#### What to do
When you restate the data, keep every word as it is and drop the images.

[Items from a data source]
● ● ●

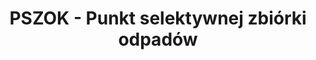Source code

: ---
title: "PSZOK - Punkt selektywnej zbiórki odpadów"
draft: false
# page title background image
bg_image: "images/backgrounds/page-title.jpg"
# meta description
description : ""
---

● ● ●

#### Your response
Source code

: ---
title: "PSZOK - Punkt selektywnej zbiórki odpadów"
draft: false
# page title background image
bg_image: "images/backgrounds/page-title.jpg"
# meta description
description : ""
---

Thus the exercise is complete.